The Society of Reluctant Dreamers, Eduardo Jose Agualusa, Archipelago Books, 2020, 264 pp (originally published in 2017, translated from the Portuguese by Daniel Hahn)
This novel was as amazing as it was treacherous. Once I figured out it was set in the African country, Angola, and once I did some research into that country's horrific history and horrendous struggle for independence from European colonizers (mainly Portuguese but also all the major colonizers of the 19th century) then at least it was located for me. I understood why the Angolan author wrote it in Portuguese.
The other challenge was the story of Daniel and his dream lover Moira. When the book opens, Daniel has just been divorced by his wife of many years. He is a journalist; she is descended from a family who collaborated with the Portuguese. His daughter has stayed with her conservative mother, but is just as radical as Daniel.
Daniel dreams. He writes down his dreams as though he were reporting the news.
"I woke very early. Through the narrow windows, I saw long black birds fly past. I'd dreamed about them. It was as though they had leaped from my dream up into the sky, a damp piece of dark-blue tissue paper, with bitter mold growing in the corners."
The above is the opening paragraph of the book. It is a modern novel set in an extremely foreign place. The fight for Angolan independence took at least half a century and the current ruling party as well as its President, though Angolan, are an unstable oligarchy dealing in repression of freedoms.
Eventually Daniel's daughter lands in prison for demonstrating against the government. She is only about 18 years old but leads a hunger strike from within the prison! By this time Daniel has met an old soldier from the wars for independence who is half mad from his experiences.
The two men spend hours together and share the dreams they have had the night before.

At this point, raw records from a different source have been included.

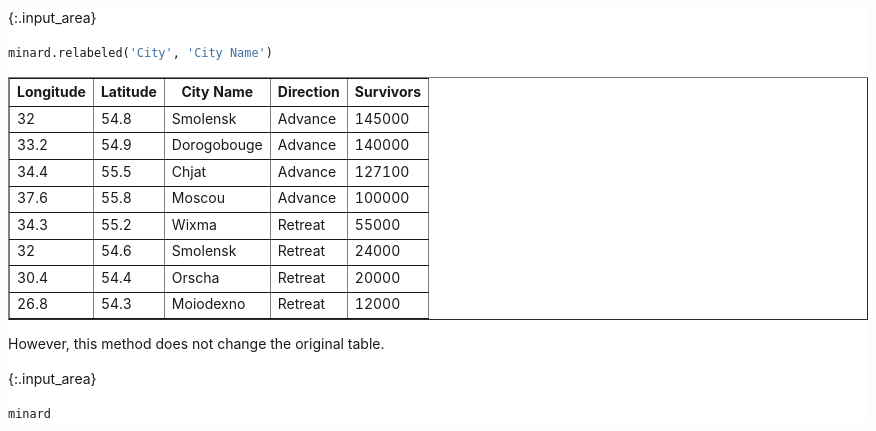 
{:.input_area}
```python
minard.relabeled('City', 'City Name')
```




<div markdown="0">
<table border="1" class="dataframe">
    <thead>
        <tr>
            <th>Longitude</th> <th>Latitude</th> <th>City Name</th> <th>Direction</th> <th>Survivors</th>
        </tr>
    </thead>
    <tbody>
        <tr>
            <td>32       </td> <td>54.8    </td> <td>Smolensk   </td> <td>Advance  </td> <td>145000   </td>
        </tr>
        <tr>
            <td>33.2     </td> <td>54.9    </td> <td>Dorogobouge</td> <td>Advance  </td> <td>140000   </td>
        </tr>
        <tr>
            <td>34.4     </td> <td>55.5    </td> <td>Chjat      </td> <td>Advance  </td> <td>127100   </td>
        </tr>
        <tr>
            <td>37.6     </td> <td>55.8    </td> <td>Moscou     </td> <td>Advance  </td> <td>100000   </td>
        </tr>
        <tr>
            <td>34.3     </td> <td>55.2    </td> <td>Wixma      </td> <td>Retreat  </td> <td>55000    </td>
        </tr>
        <tr>
            <td>32       </td> <td>54.6    </td> <td>Smolensk   </td> <td>Retreat  </td> <td>24000    </td>
        </tr>
        <tr>
            <td>30.4     </td> <td>54.4    </td> <td>Orscha     </td> <td>Retreat  </td> <td>20000    </td>
        </tr>
        <tr>
            <td>26.8     </td> <td>54.3    </td> <td>Moiodexno  </td> <td>Retreat  </td> <td>12000    </td>
        </tr>
    </tbody>
</table>
</div>



However, this method does not change the original table. 


{:.input_area}
```python
minard
```



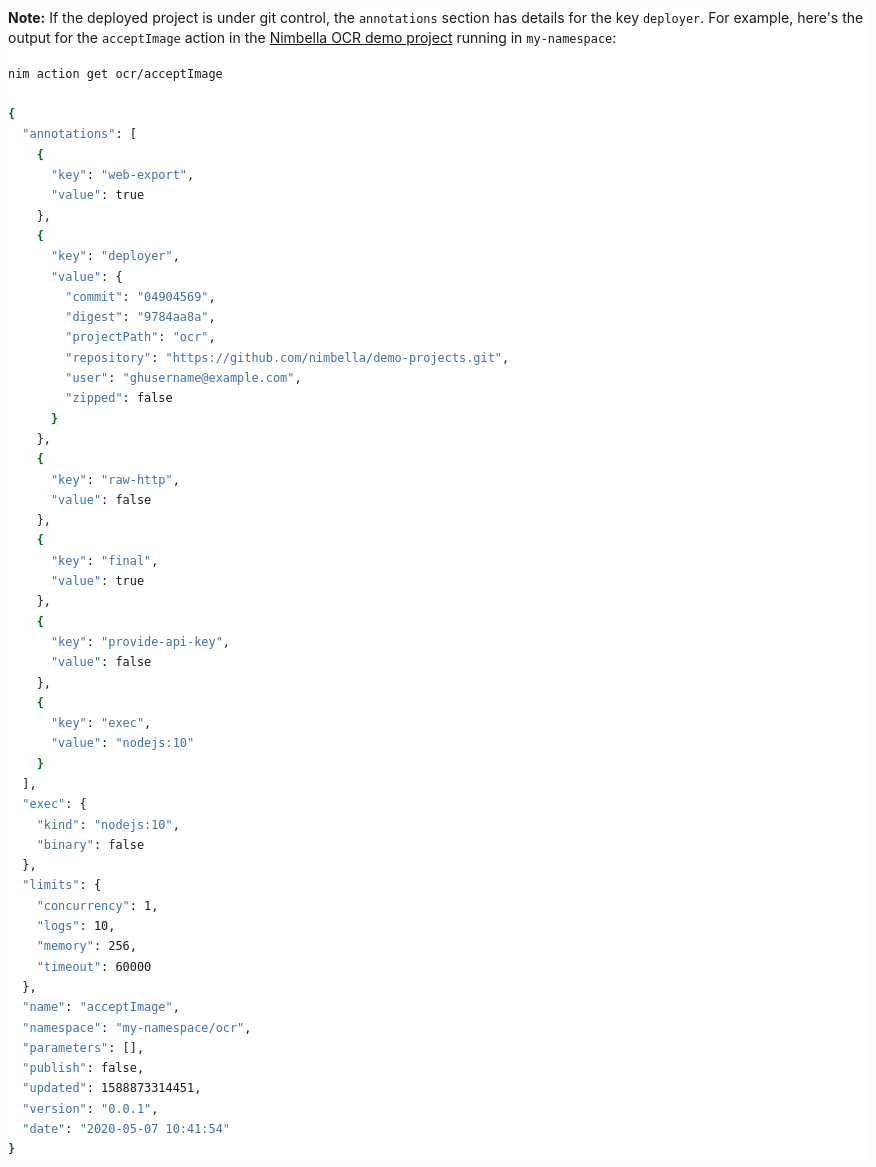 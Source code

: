 **Note:** If the deployed project is under git control, the `annotations` section has details for the key `deployer`. For example, here's the output for the `acceptImage` action in the [Nimbella OCR demo project](https://github.com/nimbella/demo-projects/tree/master/ocr) running in `my-namespace`:

```bash
nim action get ocr/acceptImage

{
  "annotations": [
    {
      "key": "web-export",
      "value": true
    },
    {
      "key": "deployer",
      "value": {
        "commit": "04904569",
        "digest": "9784aa8a",
        "projectPath": "ocr",
        "repository": "https://github.com/nimbella/demo-projects.git",
        "user": "ghusername@example.com",
        "zipped": false
      }
    },
    {
      "key": "raw-http",
      "value": false
    },
    {
      "key": "final",
      "value": true
    },
    {
      "key": "provide-api-key",
      "value": false
    },
    {
      "key": "exec",
      "value": "nodejs:10"
    }
  ],
  "exec": {
    "kind": "nodejs:10",
    "binary": false
  },
  "limits": {
    "concurrency": 1,
    "logs": 10,
    "memory": 256,
    "timeout": 60000
  },
  "name": "acceptImage",
  "namespace": "my-namespace/ocr",
  "parameters": [],
  "publish": false,
  "updated": 1588873314451,
  "version": "0.0.1",
  "date": "2020-05-07 10:41:54"
}
```
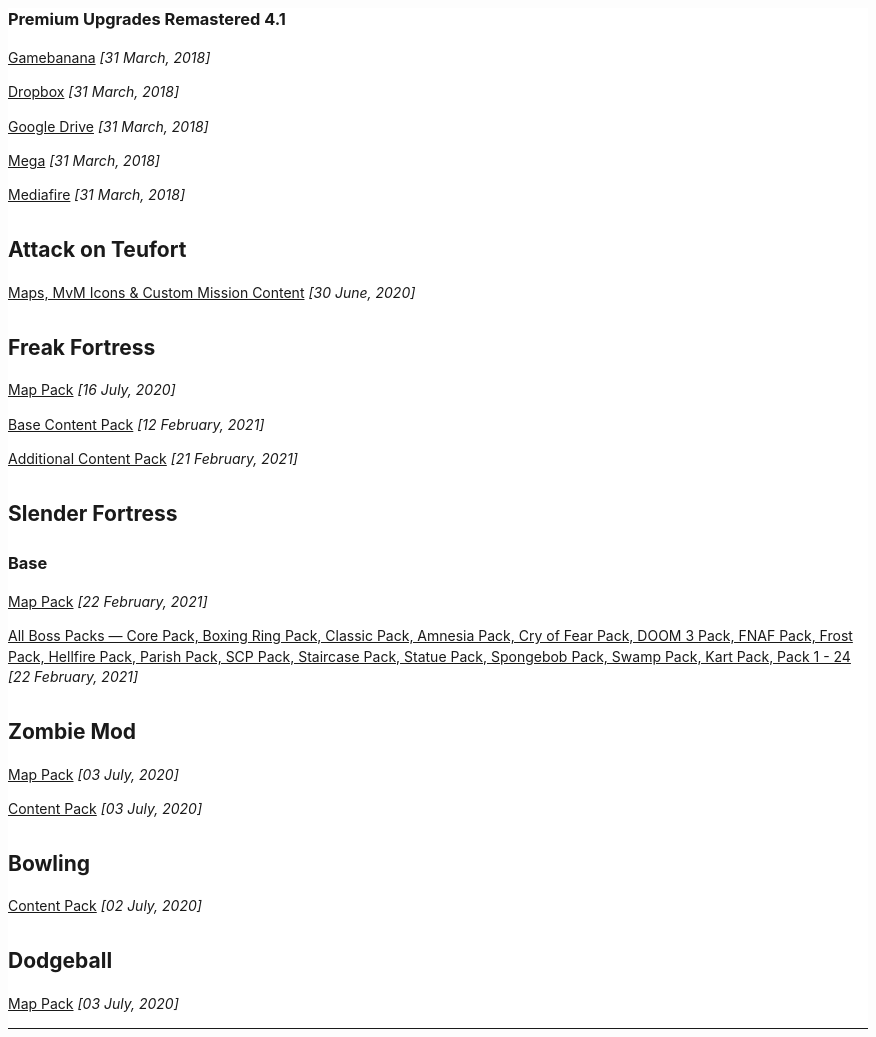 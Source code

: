 ### Premium Upgrades Remastered 4.1
[Gamebanana](https://gamebanana.com/dl/377913) _[31 March, 2018]_

[Dropbox](https://www.dropbox.com/s/5s9y3slamdn4vw7/premium_upgrade_hud_for_machine_att_6b9c9.rar?dl=0) _[31 March, 2018]_

[Google Drive](https://drive.google.com/open?id=1UfRiPRcVuzSHepAGogvgqSdUpU6wl6QG) _[31 March, 2018]_

[Mega](https://mega.nz/#!P4Y0RYYI!NAULgqJ7ydIJw3NmGwnUGStC7tWeZKdKJVul1U0CWJY) _[31 March, 2018]_

[Mediafire](http://www.mediafire.com/file/qbbq6jhse07kcve/premium_upgrade_hud_for_machine_att_6b9c9.rar) _[31 March, 2018]_

## Attack on Teufort
[Maps, MvM Icons & Custom Mission Content](https://github.com/AttackOnTeufort/AOT-DLC) _[30 June, 2020]_

## Freak Fortress
[Map Pack](https://mega.nz/file/S9ZmXQLS#Mk7EinkeEEelg7T5rC2Ynr_MJF0upHVRabWVNfRG-hI) _[16 July, 2020]_

[Base Content Pack](https://mega.nz/file/LloAjDII#KrkqVV_U5IjVO2iNI4URgOAVDAFm_D6YNuj-6waXcJc) _[12 February, 2021]_

[Additional Content Pack](https://mega.nz/file/HwxAGSTB#v9Z3gc6sMDV8Y3Qc7_CRDYjE4LKd51dAYPG_76lkM70) _[21 February, 2021]_

## Slender Fortress
### Base
[Map Pack](https://mega.nz/file/CwY0HBhS#HE0fTRQCllqbtbf-KnmYyx17_5cd4eZHi1U7vThTKis) _[22 February, 2021]_

[All Boss Packs — Core Pack, Boxing Ring Pack, Classic Pack, Amnesia Pack, Cry of Fear Pack, DOOM 3 Pack, FNAF Pack, Frost Pack, Hellfire Pack, Parish Pack, SCP Pack, Staircase Pack, Statue Pack, Spongebob Pack, Swamp Pack, Kart Pack, Pack 1 - 24](https://mega.nz/file/G0wUgZrb#WuVF-RcT4EaPB2Rp9E6qfcx2_RvLXGbRKieum9nToDs) _[22 February, 2021]_

## Zombie Mod
[Map Pack](https://mega.nz/file/HwQHWKYB#QJESRbi1ENUhPnTBnNpEhvP56KVddLlq0X0j7yROZaI) _[03 July, 2020]_

[Content Pack](https://mega.nz/file/mgYzlShZ#a7URt1h3t8Fb9gIyIYZnRBsmB4r0weqVEhhCLKLGNUo) _[03 July, 2020]_

## Bowling
[Content Pack](https://github.com/TitanTF/Titan-DLC) _[02 July, 2020]_

## Dodgeball
[Map Pack](https://mega.nz/file/z1YCXYCY#yd1cH8LvAMZsBE_MYfXEua1IN__JNt_xeIpfQJ6wUTc) _[03 July, 2020]_

--- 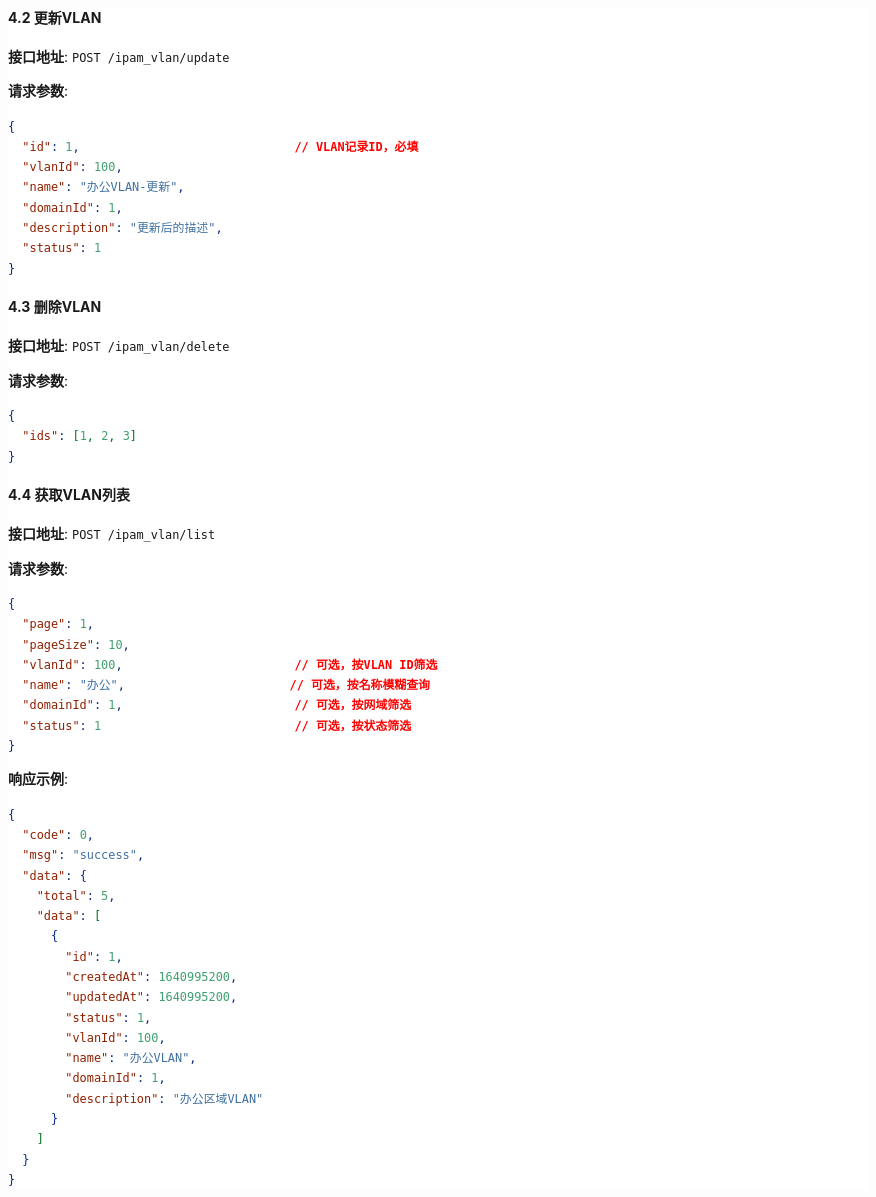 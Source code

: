 #### 4.2 更新VLAN

**接口地址**: `POST /ipam_vlan/update`

**请求参数**:
```json
{
  "id": 1,                              // VLAN记录ID，必填
  "vlanId": 100,
  "name": "办公VLAN-更新",
  "domainId": 1,
  "description": "更新后的描述",
  "status": 1
}
```

#### 4.3 删除VLAN

**接口地址**: `POST /ipam_vlan/delete`

**请求参数**:
```json
{
  "ids": [1, 2, 3]
}
```

#### 4.4 获取VLAN列表

**接口地址**: `POST /ipam_vlan/list`

**请求参数**:
```json
{
  "page": 1,
  "pageSize": 10,
  "vlanId": 100,                        // 可选，按VLAN ID筛选
  "name": "办公",                       // 可选，按名称模糊查询
  "domainId": 1,                        // 可选，按网域筛选
  "status": 1                           // 可选，按状态筛选
}
```

**响应示例**:
```json
{
  "code": 0,
  "msg": "success",
  "data": {
    "total": 5,
    "data": [
      {
        "id": 1,
        "createdAt": 1640995200,
        "updatedAt": 1640995200,
        "status": 1,
        "vlanId": 100,
        "name": "办公VLAN",
        "domainId": 1,
        "description": "办公区域VLAN"
      }
    ]
  }
}
```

Enter Moira, an artist from Mozambique, who stages her dreams in her artwork. All of the dreamers seem to merge into a collective unconscious, while Daniel works to get his daughter out of prison. In that way they seek to unravel the lives they have lived and the political reality of their country.
I just had to let go of any preconceived notions I harbor, knowingly or unknowingly, and enter the dream state that constitutes the basis of Jose Eduardo Agualusa's writing. Truthfully, it was not hard to do so. Life in America has become so surreal. What, after all, are happiness, freedom, love, goals? For what do we fight as human beings?
Like Daniel and his daughter, the old soldier and Moira, we yearn for happiness, freedom, love and achievable goals. Sometimes we get those dreams. Sometimes we get nightmares, awake or asleep.